## Vector Addition

In [2]:
import numpy as np

In [3]:
np.random.seed(0)

n = 100
a = np.random.normal(size=n).astype(np.float32)
b = np.random.normal(size=n).astype(np.float32)
c = a + b

In [6]:
def vector_add(a, b, c):
    for idx in range(n):
        c[idx] = a[idx] + b[idx]

d = np.empty(shape=n, dtype=np.float32)
vector_add(a, b, d)
np.testing.assert_array_equal(c, d)

In [7]:
import tvm
from tvm import te


def vector_add(n):
    """TVM expression for vector add"""
    A = te.placeholder((n,), name='a')
    B = te.placeholder((n,), name='b')
    C = te.compute(A.shape, lambda i: A[i] + B[i], name='c')

    return A, B, C

A, B, C = vector_add(n)

type(A), type(C)

(tvm.te.tensor.Tensor, tvm.te.tensor.Tensor)

In [8]:
type(A.op), type(C.op)

(tvm.te.tensor.PlaceholderOp, tvm.te.tensor.ComputeOp)

## Creating the Schedule

### Placeholder Creation

When we create placeholders A and B using te.placeholder((n,), name='a') and te.placeholder((n,), name='b'), we're not allocating actual memory or providing real data values. Instead, we're creating symbolic representations of the input tensors.

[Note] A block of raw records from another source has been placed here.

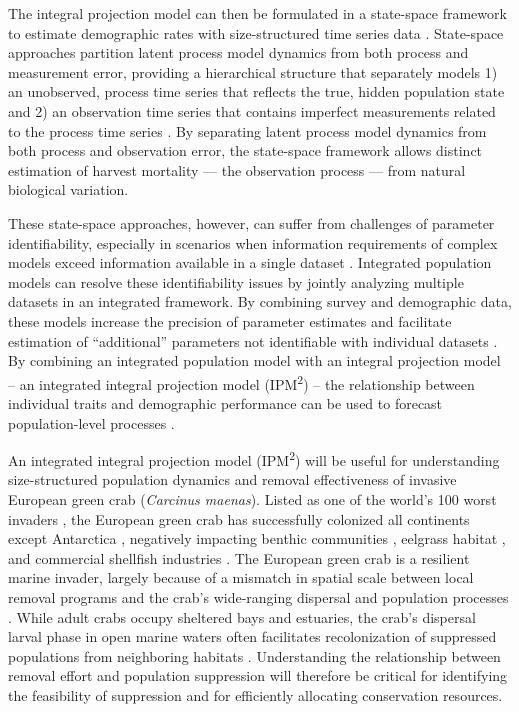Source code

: \documentclass{article}
\begin{document}
The integral projection model can then be formulated in a state-space framework to estimate demographic rates with size-structured time series data \parencite{white2016fitting}. State-space approaches partition latent process model dynamics from both process and measurement error, providing a hierarchical structure that separately models 1) an unobserved, process time series that reflects the true, hidden population state and 2) an observation time series that contains imperfect measurements related to the process time series \parencite{auger2021guide}. By separating latent process model dynamics from both process and observation error, the state-space framework allows distinct estimation of harvest mortality — the observation process — from natural biological variation.

These state-space approaches, however, can suffer from challenges of parameter identifiability, especially in scenarios when information requirements of complex models exceed information available in a single dataset \parencite{auger2016state}. Integrated population models can resolve these identifiability issues by jointly analyzing multiple datasets in an integrated framework. By combining survey and demographic data, these models increase the precision of parameter estimates and facilitate estimation of “additional” parameters not identifiable with individual datasets \parencite{riecke2019integrated, abadi2010assessment}. By combining an integrated population model with an integral projection model – an integrated integral projection model (IPM\textsuperscript{2}) – the relationship between individual traits and demographic performance can be used to forecast population-level processes \parencite{plard2019ipm}.

An integrated integral projection model (IPM\textsuperscript{2}) will be useful for understanding size-structured population dynamics and removal effectiveness of invasive European green crab (\textit{Carcinus maenas}). Listed as one of the world’s 100 worst invaders \parencite{lowe2000100}, the European green crab has successfully colonized all continents except Antarctica \parencite{yamada2001global}, negatively impacting benthic communities \parencite{grosholz2005recent}, eelgrass habitat \parencite{garbary2014drastic, howard2019habitat}, and commercial shellfish industries \parencite{grosholz2011modeling}. The European green crab is a resilient marine invader, largely because of a mismatch in spatial scale between local removal programs and the crab’s wide-ranging dispersal and population processes \parencite{keller2025transition}. While adult crabs occupy sheltered bays and estuaries, the crab’s dispersal larval phase in open marine waters often facilitates recolonization of suppressed populations from neighboring habitats \parencite{yamada2021ocean}. Understanding the relationship between removal effort and population suppression will therefore be critical for identifying the feasibility of suppression and for efficiently allocating conservation resources. 
\end{document}
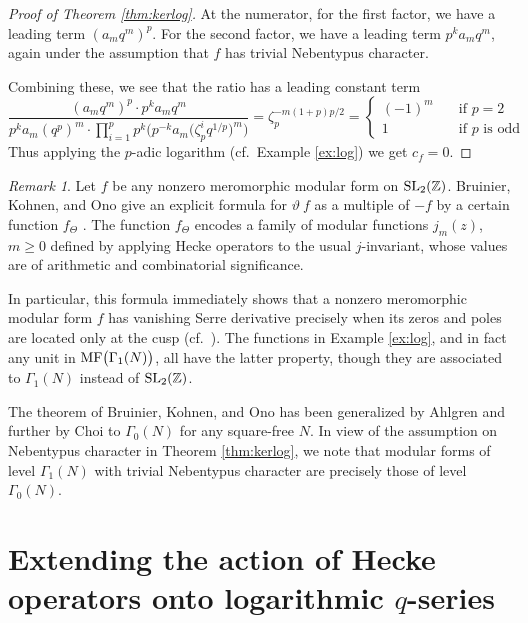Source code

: \documentclass{gtpart}
\theoremstyle{definition}
\theoremstyle{remark}
\newtheorem{rmk}[thm]{Remark}
\newcommand{\mb}[1]{\mathbb{#1}}
\newcommand{\BZ}{{\mb Z}}
\newcommand{\MF}{{\rm MF}}
\newcommand{\G}{\Gamma}
\renewcommand{\=}{\approx}
\renewcommand{\-}{\sim}
\newcommand{\SL}{{\rm SL}}
\numberwithin{equation}{section}
\numberwithin{thm}{section}
\begin{document}
\begin{proof}[Proof of Theorem \ref{thm:kerlog}]
 At the numerator, for the first factor, we have a leading term $(a_m q^m)^p$.  
 For the second factor, we have a leading term $p^k a_m q^m$, again under the 
 assumption that $f$ has trivial Nebentypus character.  

 Combining these, we see that the ratio has a leading constant term 
 \[
  \frac{(a_m q^m)^p \cdot p^k a_m q^m}{p^k a_m (q^p)^m \cdot \prod_{i=1}^p p^k 
  \Big( p^{-k} a_m \big( \zeta_p^i q^{1/p} \big)^m \Big)} = 
  \zeta_p^{-m (1 + p) p / 2} = \left\{\!\!
  \begin{array}{cl}
    (-1)^m & \quad \text{if $p = 2$} \\
    1 & \quad \text{if $p$ is odd} 
  \end{array}
  \right.
 \]
 Thus applying the $p$-adic logarithm (cf.~Example \ref{ex:log}) we get 
 $c_f = 0$.  
\end{proof}

\begin{rmk}
 Let $f$ be any nonzero meromorphic modular form on $\SL_2(\BZ)$.  Bruinier, 
 Kohnen, and Ono give an explicit formula for $\vartheta ~\! f$ as a multiple of 
 $-f$ by a certain function $f_\Theta$ \cite[Theorem 1]{BKO}.  The function 
 $f_\Theta$ encodes a family of modular functions $j_m(z)$, $m \geq 0$ defined 
 by applying Hecke operators to the usual $j$-invariant, whose values are of 
 arithmetic and combinatorial significance.  

 In particular, this formula immediately shows that a nonzero meromorphic 
 modular form $f$ has vanishing Serre derivative precisely when its zeros and 
 poles are located only at the cusp (cf.~\cite[Proposition 6]{DumasRoyer}).  The 
 functions in Example \ref{ex:log}, and in fact any unit in 
 $\MF\big(\G_1(N)\big)$, all have the latter property, though they are 
 associated to $\G_1(N)$ instead of $\SL_2(\BZ)$.  

 The theorem of Bruinier, Kohnen, and Ono has been generalized by Ahlgren 
 \cite[Theorem 2]{Ahlgren} and further by Choi \cite[Theorem 3.4]{Choi} to 
 $\G_0(N)$ for any square-free $N$.  In view of the assumption on Nebentypus 
 character in Theorem \ref{thm:kerlog}, we note that modular forms of level 
 $\G_1(N)$ with trivial Nebentypus character are precisely those of level 
 $\G_0(N)$.  
\end{rmk}



\section{Extending the action of Hecke operators onto logarithmic $q$-series}
\label{sec:logq}
\end{document}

### Computation Definition 
The te.compute() function defines how the output C is computed symbolically, without actually performing the computation

This is essential for creating the graph, on which we can do the optimization

In [9]:
s = te.create_schedule(C.op)

### Delayed Data Provision
You don't need to have the actual input data available when defining the computation graph. This allows for a separation between the computation definition and its execution.
### Runtime Data Feeding
At runtime, when you're ready to execute the compiled function, you can provide the actual data for A and B.

### Flexibility
This approach allows the same compiled function to be used with different input data of the specified shape, without needing to redefine or recompile the computation.

### What does schedule mean here?

The concept of scheduling in TVM is about defining how the computation should be executed, optimized, and mapped to the target hardware. Let's break down what's happening and why we're passing C.op to create_schedule:

#### What We're Scheduling
When we create a schedule, we're essentially planning out:
- Execution Order: How the operations should be ordered and nested
- Memory Access Patterns: How data should be loaded and stored.
- Parallelization: How to distribute work across threads or vectorize operations.
- Hardware-Specific Optimizations: How to best utilize the target hardware's features.

#### Why We Pass C.op to create_schedule

We pass C.op to create_schedule for the following reasons:

##### Root of Computation Graph
C is our output tensor, and C.op represents the operation that produces C. By passing this to create_schedule, we're telling TVM to create a schedule for the entire computation graph that leads to C.

##### Backwards Traversal
TVM will start from the output operation (C.op) and work backwards through all the dependent operations (in this case, the operations on A and B) to create a complete schedule.

##### Optimization Scope
This approach allows TVM to consider the entire computation when making scheduling decisions, potentially leading to more globally optimal schedules.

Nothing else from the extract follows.